Photo by Josh Mends | Staff Photographer

Having a decent meal is not always easy as a college student so an on-campus resource is helping make food more accessible.

On Feb. 1, the School of Family and Consumer Sciences opened its doors to the new Bobcat Bounty food pantry. The SFCS partnered with the Hays County Food Bank to accommodate a community suffering food insecurity.

Bobcat Bounty started with a successful turnout, opening with 100 clients after only expecting 25 to show.

The pantry is run by dietetic interns and student volunteers who work to organize the food, make food samples and direct students as they pick out their food.

As soon as a student walks in, they are greeted, sign in and can immediately begin selecting food like in a grocery store. This unique set-up allows consumers to take only what they want and not waste excess food.

Hannah Thornton, senior lecturer and SFCS dietetic internship director, discovered a number of her students in her classes were not eating for more than 24 hours at a time. That is when she decided to do something about food insecurity on campus.

Thornton approached Biediger-Friedman, assistant professor and registered dietician, and dietetic interns who conducted research last year that found 40.6 percent of Bobcats met the definition of being food insecure.

“I am an educator because I believe education is transformative and if you are hungry, you can’t engage in that transformative experience,” Thornton said.

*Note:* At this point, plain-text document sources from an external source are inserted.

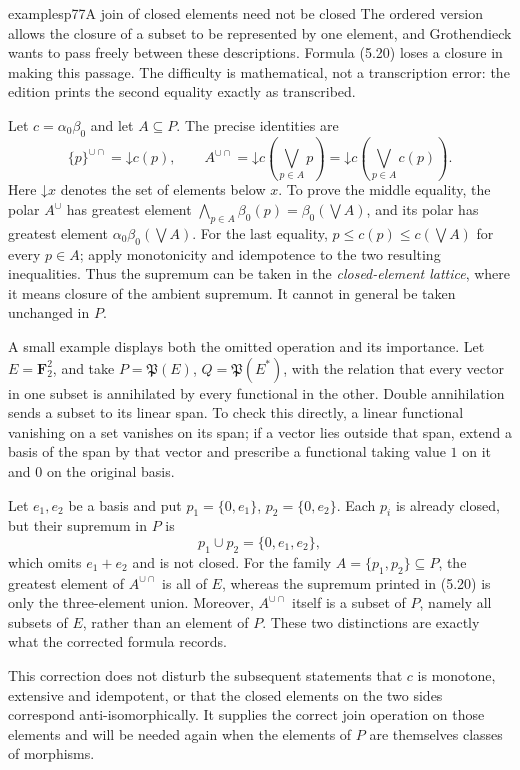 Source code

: \begin{dcomment}{examples}{p77}{A join of closed elements need not be closed}
The ordered version allows the closure of a subset to be represented by one element, and Grothendieck wants to pass freely between these descriptions. Formula (5.20) loses a closure in making this passage. The difficulty is mathematical, not a transcription error: the edition prints the second equality exactly as transcribed.

Let $c=\alpha_0\beta_0$ and let $A\subseteq P$. The precise identities are
\[
 \{p\}^{\cup\cap}=\mathord\downarrow c(p),\qquad
 A^{\cup\cap}=\mathord\downarrow c\left(\bigvee_{p\in A}p\right)
 =\mathord\downarrow c\left(\bigvee_{p\in A}c(p)\right).
\]
Here $\mathord\downarrow x$ denotes the set of elements below $x$. To prove the middle equality, the polar $A^\cup$ has greatest element
$\bigwedge_{p\in A}\beta_0(p)=\beta_0(\bigvee A)$, and its polar has greatest element $\alpha_0\beta_0(\bigvee A)$. For the last equality, $p\leq c(p)\leq c(\bigvee A)$ for every $p\in A$; apply monotonicity and idempotence to the two resulting inequalities. Thus the supremum can be taken in the \emph{closed-element lattice}, where it means closure of the ambient supremum. It cannot in general be taken unchanged in $P$.

A small example displays both the omitted operation and its importance. Let $E=\mathbf F_2^2$, and take $P=\mathfrak P(E)$, $Q=\mathfrak P(E^*)$, with the relation that every vector in one subset is annihilated by every functional in the other. Double annihilation sends a subset to its linear span. To check this directly, a linear functional vanishing on a set vanishes on its span; if a vector lies outside that span, extend a basis of the span by that vector and prescribe a functional taking value $1$ on it and $0$ on the original basis.

Let $e_1,e_2$ be a basis and put $p_1=\{0,e_1\}$, $p_2=\{0,e_2\}$. Each $p_i$ is already closed, but their supremum in $P$ is
\[
 p_1\cup p_2=\{0,e_1,e_2\},
\]
which omits $e_1+e_2$ and is not closed. For the family $A=\{p_1,p_2\}\subseteq P$, the greatest element of $A^{\cup\cap}$ is all of $E$, whereas the supremum printed in (5.20) is only the three-element union. Moreover, $A^{\cup\cap}$ itself is a subset of $P$, namely all subsets of $E$, rather than an element of $P$. These two distinctions are exactly what the corrected formula records.

This correction does not disturb the subsequent statements that $c$ is monotone, extensive and idempotent, or that the closed elements on the two sides correspond anti-isomorphically. It supplies the correct join operation on those elements and will be needed again when the elements of $P$ are themselves classes of morphisms.
\end{dcomment}


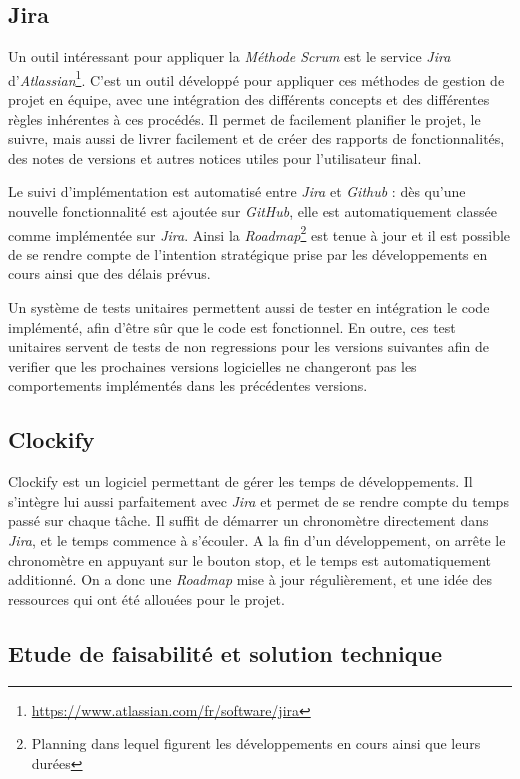 		\subsection{Jira}

			Un outil intéressant pour appliquer la \textit{Méthode Scrum} est le service \textit{Jira} d'\textit{Atlassian}\footnote{\url{https://www.atlassian.com/fr/software/jira}}. C'est un outil développé pour appliquer ces méthodes de gestion de projet en équipe, avec une intégration des différents concepts et des différentes règles inhérentes à ces procédés. Il permet de facilement planifier le projet, le suivre, mais aussi de livrer facilement et de créer des rapports de fonctionnalités, des notes de versions et autres notices utiles pour l'utilisateur final.
		
			Le suivi d'implémentation est automatisé entre \textit{Jira} et \textit{Github} : dès qu'une nouvelle fonctionnalité est ajoutée sur \textit{GitHub}, elle est automatiquement classée comme implémentée sur \textit{Jira}. Ainsi la \textit{Roadmap}\footnote{Planning dans lequel figurent les développements en cours ainsi que leurs durées} est tenue à jour et il est possible de se rendre compte de l'intention stratégique prise par les développements en cours ainsi que des délais prévus.

			Un système de tests unitaires permettent aussi de tester en intégration le code implémenté, afin d'être sûr que le code est fonctionnel. En outre, ces test unitaires servent de tests de non regressions pour les versions suivantes afin de verifier que les prochaines versions logicielles ne changeront pas les comportements implémentés dans les précédentes versions.

		\subsection{Clockify}
			
			Clockify est un logiciel permettant de gérer les temps de développements. Il s'intègre lui aussi parfaitement avec \textit{Jira} et permet de se rendre compte du temps passé sur chaque tâche. Il suffit de démarrer un chronomètre directement dans \textit{Jira}, et le temps commence à s'écouler. A la fin d'un développement, on arrête le chronomètre en appuyant sur le bouton stop, et le temps est automatiquement additionné. On a donc une \textit{Roadmap} mise à jour régulièrement, et une idée des ressources qui ont été allouées pour le projet.

		\subsection{Etude de faisabilité et solution technique}


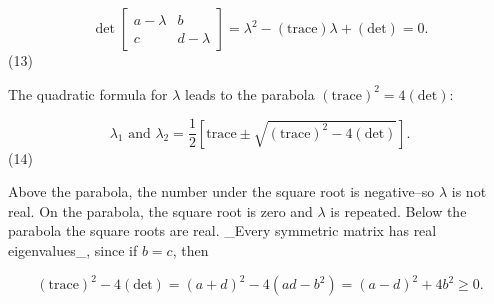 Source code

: \[\det\begin{bmatrix}a-\lambda&b\\ c&d-\lambda\end{bmatrix}=\lambda^{2}-(\mathrm{trace})\lambda+(\mathrm{det})=0.\] (13)

The quadratic formula for \(\lambda\) leads to the parabola \((\mathrm{trace})^{2}=4(\mathrm{det})\):

\[\lambda_{1}\text{ and }\lambda_{2}=\frac{1}{2}\left[\mathrm{trace}\pm\sqrt{( \mathrm{trace})^{2}-4(\mathrm{det})}\right].\] (14)

Above the parabola, the number under the square root is negative--so \(\lambda\) is not real. On the parabola, the square root is zero and \(\lambda\) is repeated. Below the parabola the square roots are real. _Every symmetric matrix has real eigenvalues_, since if \(b=c\), then

\[(\mathrm{trace})^{2}-4(\mathrm{det})=(a+d)^{2}-4(ad-b^{2})=(a-d)^{2}+4b^{2} \geq 0.\]  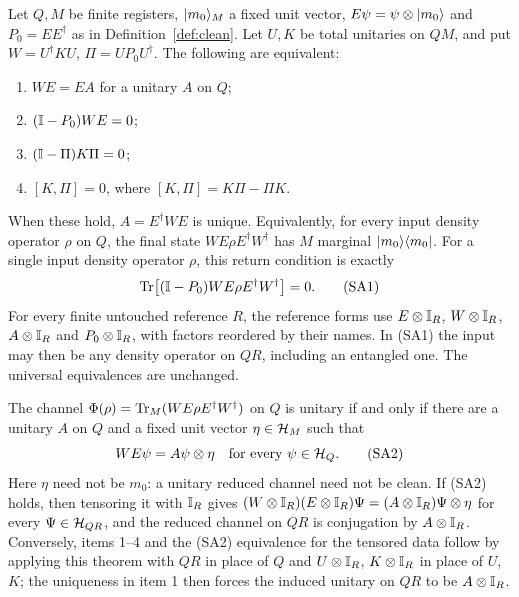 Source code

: \begin{theorem}\label{thm:sA-clean}
Let $Q,M$ be finite registers, $\lvert m_0\rangle_M$ a fixed unit vector,
$E\psi=\psi\otimes\lvert m_0\rangle$ and $P_0=EE^\dagger$ as in
Definition~\ref{def:clean}. Let $U,K$ be total unitaries on $QM$, and
put $W=U^\dagger KU$, $\Pi=UP_0U^\dagger$. The following are equivalent:
\begin{enumerate}
 \item $WE=EA$ for a unitary $A$ on $Q$;
 \item $(\mathbb{I}-P_0)WE=0$;
 \item $(\mathbb{I}-\Pi)K\Pi=0$;
 \item $[K,\Pi]=0$, where $[K,\Pi]=K\Pi-\Pi K$.
\end{enumerate}
When these hold, $A=E^\dagger WE$ is unique. Equivalently, for every
input density operator $\rho$ on $Q$, the final state
$WE\rho E^\dagger W^\dagger$ has $M$ marginal $\lvert m_0\rangle\langle m_0\rvert$.
For a single input density operator $\rho$, this return condition is exactly
\[
 \operatorname{Tr}\bigl[(\mathbb{I}-P_0)WE\rho E^\dagger W^\dagger\bigr]=0.       \tag{SA1}
\]
For every finite untouched reference $R$, the reference forms use
$E\otimes\mathbb{I}_R$, $W\otimes\mathbb{I}_R$, $A\otimes\mathbb{I}_R$ and
$P_0\otimes\mathbb{I}_R$, with factors reordered by their names. In (SA1)
the input may then be any density operator on $QR$, including an
entangled one. The universal equivalences are unchanged.

The channel $\Phi(\rho)=\operatorname{Tr}_M(WE\rho E^\dagger W^\dagger)$ on $Q$
is unitary if and only if there are a unitary $A$ on $Q$ and a fixed
unit vector $\eta\in\mathcal{H}_M$ such that
\[
 WE\psi=A\psi\otimes\eta\quad\hbox{for every }\psi\in\mathcal{H}_Q.
                                                               \tag{SA2}
\]
Here $\eta$ need not be $m_0$: a unitary reduced channel need not be clean.
If (SA2) holds, then tensoring it with $\mathbb{I}_R$ gives
$(W\otimes\mathbb{I}_R)(E\otimes\mathbb{I}_R)\Psi=(A\otimes\mathbb{I}_R)\Psi\otimes\eta$ for
every $\Psi\in\mathcal{H}_{QR}$, and the reduced channel on $QR$ is conjugation
by $A\otimes\mathbb{I}_R$. Conversely, items 1–4 and the (SA2) equivalence for
the tensored data follow by applying this theorem with $QR$ in place of
$Q$ and $U\otimes\mathbb{I}_R$, $K\otimes\mathbb{I}_R$ in place of $U$, $K$; the
uniqueness in item 1 then forces the induced unitary on $QR$ to be
$A\otimes\mathbb{I}_R$.
\end{theorem}
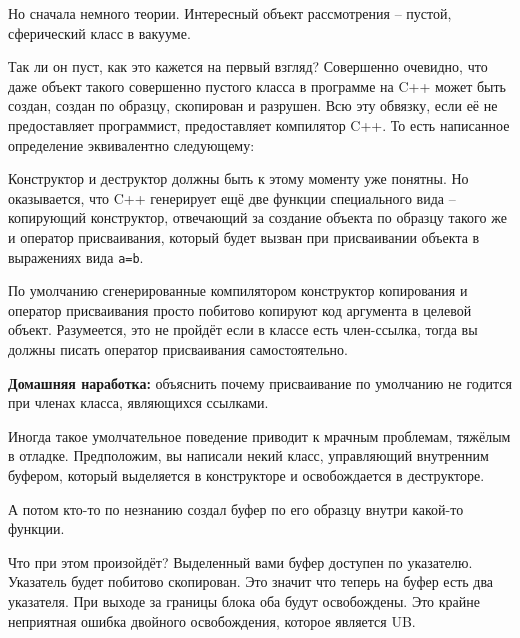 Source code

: \documentclass[a4paper,12pt,oneside]{article}
\begin{document}
Но сначала немного теории. Интересный объект рассмотрения -- пустой, сферический класс в вакууме.



Так ли он пуст, как это кажется на первый взгляд? Совершенно очевидно, что даже объект такого совершенно пустого класса в программе на C++ может быть создан, создан по образцу, скопирован и разрушен. Всю эту обвязку, если её не предоставляет программист, предоставляет компилятор C++. То есть написанное определение эквивалентно следующему:



Конструктор и деструктор должны быть к этому моменту уже понятны. Но оказывается, что C++ генерирует ещё две функции специального вида – копирующий конструктор, отвечающий за создание объекта по образцу такого же и оператор присваивания, который будет вызван при присваивании объекта в выражениях вида \lstinline!a=b!.



По умолчанию сгенерированные компилятором конструктор копирования и оператор присваивания просто побитово копируют код аргумента в целевой объект. Разумеется, это не пройдёт если в классе есть член-ссылка, тогда вы должны писать оператор присваивания самостоятельно.

\textbf{Домашняя наработка:} объяснить почему присваивание по умолчанию не годится при членах класса, являющихся ссылками.

Иногда такое умолчательное поведение приводит к мрачным проблемам, тяжёлым в отладке. Предположим, вы написали некий класс, управляющий внутренним буфером, который выделяется в конструкторе и освобождается в деструкторе.



А потом кто-то по незнанию создал буфер по его образцу внутри какой-то функции.



Что при этом произойдёт? Выделенный вами буфер доступен по указателю. Указатель будет побитово скопирован. Это значит что теперь на буфер есть два указателя. При выходе за границы блока оба будут освобождены. Это крайне неприятная ошибка двойного освобождения, которое является UB.
\end{document}
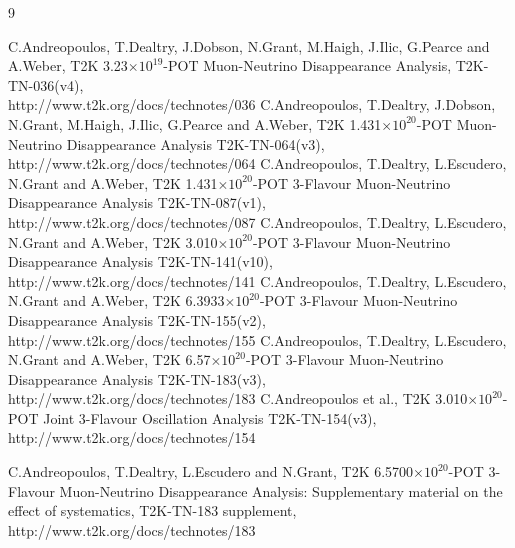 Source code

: %
%

\begin{thebibliography}{9}

%
%
   C.Andreopoulos, T.Dealtry, J.Dobson, N.Grant, M.Haigh, J.Ilic, G.Pearce and A.Weber,
   T2K 3.23$\times10^{19}$-POT Muon-Neutrino Disappearance Analysis,
   T2K-TN-036(v4),\\
   http://www.t2k.org/docs/technotes/036
   C.Andreopoulos, T.Dealtry, J.Dobson, N.Grant, M.Haigh, J.Ilic, G.Pearce and A.Weber,
   T2K 1.431$\times10^{20}$-POT Muon-Neutrino Disappearance Analysis
   T2K-TN-064(v3),\\
   http://www.t2k.org/docs/technotes/064
   C.Andreopoulos, T.Dealtry, L.Escudero, N.Grant and A.Weber,
   T2K 1.431$\times10^{20}$-POT 3-Flavour Muon-Neutrino Disappearance Analysis
   T2K-TN-087(v1),\\
   http://www.t2k.org/docs/technotes/087
   C.Andreopoulos, T.Dealtry, L.Escudero, N.Grant and A.Weber,
   T2K 3.010$\times10^{20}$-POT 3-Flavour Muon-Neutrino Disappearance Analysis
   T2K-TN-141(v10),\\
   http://www.t2k.org/docs/technotes/141
   C.Andreopoulos, T.Dealtry, L.Escudero, N.Grant and A.Weber,
   T2K 6.3933$\times10^{20}$-POT 3-Flavour Muon-Neutrino Disappearance Analysis
   T2K-TN-155(v2),\\
   http://www.t2k.org/docs/technotes/155
   C.Andreopoulos, T.Dealtry, L.Escudero, N.Grant and A.Weber,
   T2K 6.57$\times10^{20}$-POT 3-Flavour Muon-Neutrino Disappearance Analysis
   T2K-TN-183(v3),\\
   http://www.t2k.org/docs/technotes/183
   C.Andreopoulos et al.,
   T2K 3.010$\times10^{20}$-POT Joint 3-Flavour Oscillation Analysis
   T2K-TN-154(v3),\\
   http://www.t2k.org/docs/technotes/154

%
%
  C.Andreopoulos, T.Dealtry, L.Escudero and N.Grant,
  T2K 6.5700$\times10^{20}$-POT 3-Flavour Muon-Neutrino Disappearance Analysis:
  Supplementary material on the effect of systematics,
  T2K-TN-183 supplement,\\
  http://www.t2k.org/docs/technotes/183


\end{thebibliography}
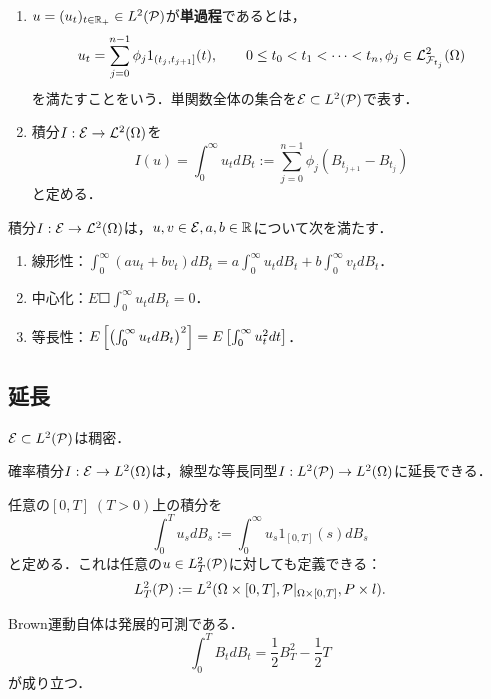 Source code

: \documentclass[uplatex,dvipdfmx]{jsreport}
\begin{document}
\begin{definition}\mbox{}
    \begin{enumerate}
        \item 
        $u=(u_t)_{t\in\R_+}\in L^2(\P)$が\textbf{単過程}であるとは，
        \[u_t=\sum_{j=0}^{n-1}\phi_j1_{(t_j,t_{j+1}]}(t),\qquad 0\le t_0<t_1<\cdots<t_n,\phi_j\in\L^2_{\F_{t_j}}(\Om)\]
        を満たすことをいう．単関数全体の集合を$\E\subset L^2(\P)$で表す．
        \item 積分$I:\E\to\L^2(\Om)$を
        \[I(u)=\int^\infty_0 u_tdB_t:=\sum^{n-1}_{j=0}\phi_j(B_{t_{j+1}}-B_{t_j})\]
        と定める．
    \end{enumerate}
\end{definition}

\begin{lemma}
    積分$I:\E\to\L^2(\Om)$は，$u,v\in\E,a,b\in\R$について次を満たす．
    \begin{enumerate}
        \item 線形性：$\int^\infty_0(au_t+bv_t)dB_t=a\int^\infty_0u_tdB_t+b\int^\infty_0v_tdB_t$．
        \item 中心化：$E\Square{\int^\infty_0u_tdB_t}=0$．
        \item 等長性：$E\Square{\paren{\int^\infty_0u_tdB_t}^2}=E\Square{\int^\infty_0u^2_tdt}$．
    \end{enumerate}
\end{lemma}

\subsection{延長}

\begin{proposition}
    $\E\subset L^2(\P)$は稠密．
\end{proposition}

\begin{proposition}
    確率積分$I:\E\to L^2(\Om)$は，線型な等長同型$I:L^2(\P)\to L^2(\Om)$に延長できる．
\end{proposition}

\begin{definition}
    任意の$[0,T]\;(T>0)$上の積分を
    \[\int^T_0u_sdB_s:=\int^\infty_0u_s1_{[0,T]}(s)dB_s\]
    と定める．これは任意の$u\in L^2_T(\P)$に対しても定義できる：
    \[L^2_T(\P):=L^2(\Om\times[0,T],\P|_{\Om\times[0,T]},P\times l).\]
\end{definition}

\begin{example}
    Brown運動自体は発展的可測である．
    \[\int^T_0B_tdB_t=\frac{1}{2}B^2_T-\frac{1}{2}T\]
    が成り立つ．
\end{example}
\end{document}
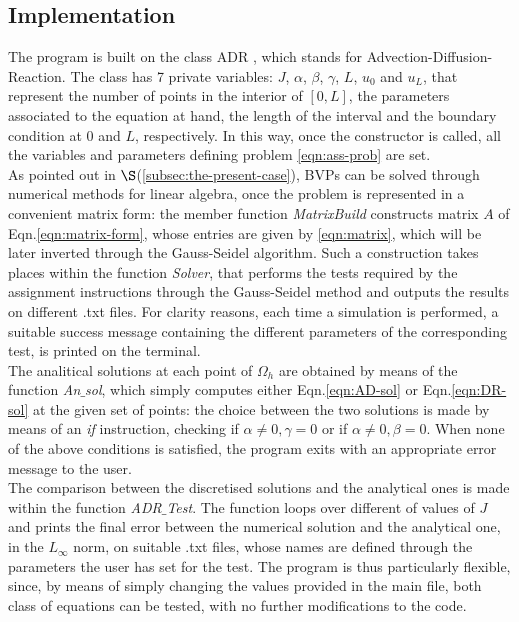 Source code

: \documentclass[11pt]{article}
\theoremstyle{theorem}
\theoremstyle{definition}
\begin{document}
\subsection{Implementation}
The program is built on the class ADR , which stands for Advection-Diffusion-Reaction. The class has 7 private variables: $J$, $\alpha$, $\beta$, $\gamma$, $L$, $u_0$ and $u_L$, that represent the number of points in the interior of $[0,L]$, the parameters associated to the equation at hand, the length of the interval and the boundary condition at $0$ and $L$, respectively. In this way, once the constructor is called, all the variables and parameters defining problem \eqref{eqn:ass-prob} are set.\\
As pointed out in $\S$(\ref{subsec:the-present-case}), BVPs can be solved through numerical methods for linear algebra, once the problem is represented in a convenient matrix form: the member function \emph{MatrixBuild} constructs matrix $A$ of Eqn.\eqref{eqn:matrix-form}, whose entries are given by \eqref{eqn:matrix}, which will be later inverted through the Gauss-Seidel algorithm. Such a construction takes places within the function \emph{Solver}, that performs the tests required by the assignment instructions through the Gauss-Seidel method and outputs the results on different .txt files. For clarity reasons,  each time a simulation is performed, a suitable success message containing the different parameters of the corresponding test, is printed on the terminal.\\
The analitical solutions at each point of $\Omega_h$ are obtained by means of the function \emph{An$\_$sol}, which simply computes either Eqn.\eqref{eqn:AD-sol} or Eqn.\eqref{eqn:DR-sol} at the given set of points: the choice between the two solutions is made by means of an \emph{if} instruction, checking if $\alpha\neq 0, \gamma=0$ or if $\alpha\neq 0, \beta=0$. When none of the above conditions is satisfied, the program exits with an appropriate error message to the user.\\
The comparison between the discretised solutions and the analytical ones is made within the function \emph{ADR$\_$Test}. The function loops over different of values of $J$ and prints the final error between the numerical solution and the analytical one, in the $L_\infty$ norm, on suitable .txt files, whose names are defined through the parameters the user has set for the test. The program is thus particularly flexible, since, by means of simply changing the values provided in the main file, both class of equations can be tested, with no further modifications to the code.\\ 
\end{document}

Thornton said food insecurity impacts academic success so by partnering with the Hays County Food Bank, they allow students to prosper and focus better in class.

Bethany Diaz, nutrition graduate student, is one of the ten dietetic interns currently on the project. She has also been involved in various other works that help ensure communities have the opportunity to be well-nourished.

“Food is fuel and powerful, it fuels our body, and I strongly believe in feeding our body the proper fuel so we can live healthy lives,” Diaz said.

Thornton and Diaz said it is important to have volunteers in order to create a welcoming environment.

Junior Aguirre, nutrition senior, learned about Bobcat Bounty and immediately signed up to be a volunteer.

“This semester I was able to do a lot more community outreach,” Aguirre said. “(Bobcat Bounty) has inspired me to continue what I am doing. I like interacting with people and helping them.”

The food pantry is gaining support not only from the SFCS, but also from the Equity and Access Committee and the College of Applied Arts. Researchers hope this support continues to grow so a permanent food pantry spot is established on campus.

Bobcat Bounty is open 5-7 p.m every Thursday for students and faculty. Physical proof of financial needs is not necessary to receive assistance and client identities are protected.